This section sets out a comparison between the systems in Sheikh Yahya's manuscripts, the Omar/Frankl paper, and Andika!. The comparison is summarised in the table below.

Feature Manuscripts Paper Andika!
Sakani is marked on long vowels
All short vowels are marked
Sakani on consonants denotes syllabicity only
Distinction between syllabicity and prenasalisation
Sakani on long vowels

In Sheikh Yahya's manuscripts, ي و carry a sakani when used to mark length/stress in the penultimate syllable, eg مَزِيْوَ (maziwa, milk). However, in the Omar/Frankl article, sakani is not used here ﴾eg مَزيوَ). The suggested spelling in Andika! reflects this (though there is nothing to stop users marking sakani if they wish, and it is possible to choose this as an option in the Roman to Arabic converter).

Marking short vowels

In Sheikh Yahya's manuscripts, all short vowels are marked, but the Omar/Frankl paper proposed that marking these is unnecessary in certain situations:

  • If the short (unstressed, non-penultimate) vowel they represent is identical to a preceding short vowel. For example, in ثَمنين (thamanini, eighty) the second a is omitted because it is preceded by an a (fataha).
  • If the short vowel they represent is identical to a preceding or following long/stressed (penultimate) vowel represented by ي و ا. For example, in ثَمنين (thamanini, eighty) the last i is omitted because it is preceded by ي, and in ذهابُ (dhahabu, gold) the first a is omitted because it is followed by ا.
  • Where all the vowels in a word are identical, except for length/stress. For example: تپكاز (tapakaza, scatter), فكير (fikiri, think), شكور (shukuru, give thanks).

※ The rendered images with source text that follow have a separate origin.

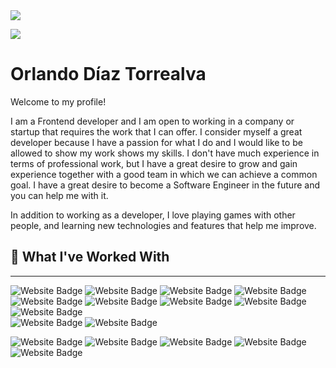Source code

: 
<a href="https://www.linkedin.com/in/thomasjodt" target="_blank" rel="noreferrer">
<img src="https://img.shields.io/badge/LinkedIn-0189c7?style=for-the-badge&logo=linkedin&logoColor=white" />
</a>

[![](https://img.shields.io/twitter/follow/thomasjodt?style=for-the-badge&color=4361ee&labelColor=161616&logo=github&label=thomasjodt)](https://thomasjodt.github.io)

# Orlando Díaz Torrealva

Welcome to my profile!

I am a Frontend developer and I am open to working in a company or startup that requires the work that I can offer. I consider myself a great developer because I have a passion for what I do and I would like to be allowed to show my work shows my skills. I don't have much experience in terms of professional work, but I have a great desire to grow and gain experience together with a good team in which we can achieve a common goal.
I have a great desire to become a Software Engineer in the future and you can help me with it.

In addition to working as a developer, I love playing games with other people, and learning new technologies and features that help me improve.

<h2>🚀 What I've Worked With</h2>
<hr>
<p align="left">
<img src="https://img.shields.io/badge/-HTML5-black?style=for-the-badge&logo=HTML5" alt="Website Badge">
<img src="https://img.shields.io/badge/-CSS3-black?style=for-the-badge&logo=CSS3" alt="Website Badge">
<img src="https://img.shields.io/badge/-Javascript-black?style=for-the-badge&logo=Javascript" alt="Website Badge">

<img src="https://img.shields.io/badge/-Typescript-black?style=for-the-badge&logo=Typescript" alt="Website Badge">
<img src="https://img.shields.io/badge/-React-black?style=for-the-badge&logo=react" alt="Website Badge">
<img src="https://img.shields.io/badge/-Redux-black?style=for-the-badge&logo=redux" alt="Website Badge">
<img src="https://img.shields.io/badge/-Jest-black?style=for-the-badge&logo=jest&logoColor=red" alt="Website Badge">

<img src="https://img.shields.io/badge/-styled%20components-black?style=for-the-badge&logo=styled-components" alt="Website Badge">
<img src="https://img.shields.io/badge/-material%20UI-black?style=for-the-badge&logo=styled-components" alt="Website Badge">

<br style='margin-block: 16px'>
<img src="https://img.shields.io/badge/-Node-black?style=for-the-badge&logo=node.js" alt="Website Badge">
<img src="https://img.shields.io/badge/-Express-black?style=for-the-badge&logo=express" alt="Website Badge">
</p>
<p align="left">
<img src="https://img.shields.io/badge/-Linux-black?style=for-the-badge&logo=linux&logoColor=white" alt="Website Badge">
<img src="https://img.shields.io/badge/-Docker-black?style=for-the-badge&logo=docker" alt="Website Badge">
<img src="https://img.shields.io/badge/-git-black?style=for-the-badge&logo=Git" alt="Website Badge">
<img src="https://img.shields.io/badge/-github-black?style=for-the-badge&logo=Github" alt="Website Badge">
<img src="https://img.shields.io/badge/-netlify-black?style=for-the-badge&logo=netlify" alt="Website Badge">
</p>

However, the suggested spelling convention in Andika!, as in Sheikh Yahya's own manuscripts, is that all short vowels are marked, thus: شُكُورُ - فِكِيرِ - تَپَكَازَ - ذَهَابُ - ثَمَنِينِ. There are a few practical reasons for this:

  • Short e, o need to be marked in nearly all cases anyway, since the Arabic script has no way otherwise of distinguishing ي meaning i from ي meaning e, or و meaning o from و meaning u.
  • Omitting short vowel marks may conceivably save time when writing, once the rules above are mastered, but this is unlikely to apply when typing - it is probably faster simply to type more or less what would be typed when using the Roman script, including short vowels.
  • The omission of short vowels means that transliteration into Roman script would require post-editing to add vowels. Even if automating the application of the above rules to avoid this were possible, it is likely that the resulting system would be cumbersome.

Sakani on consonants

Arabic sukun marks the absence of a vowel after a consonant. In Sheikh Yahya's manuscripts, sakani is used consistently for this purpose (alongside its use on long vowels). Thus: أُنَڤْيٗوٖيزَ (unavyoweza, how you can), كْوَ (kwa, to, by, for). Its most common occurrence is on a nasal before another consonant: أِنْڠَوَ (ingawa, although), نْجٖيمَ (njema, good).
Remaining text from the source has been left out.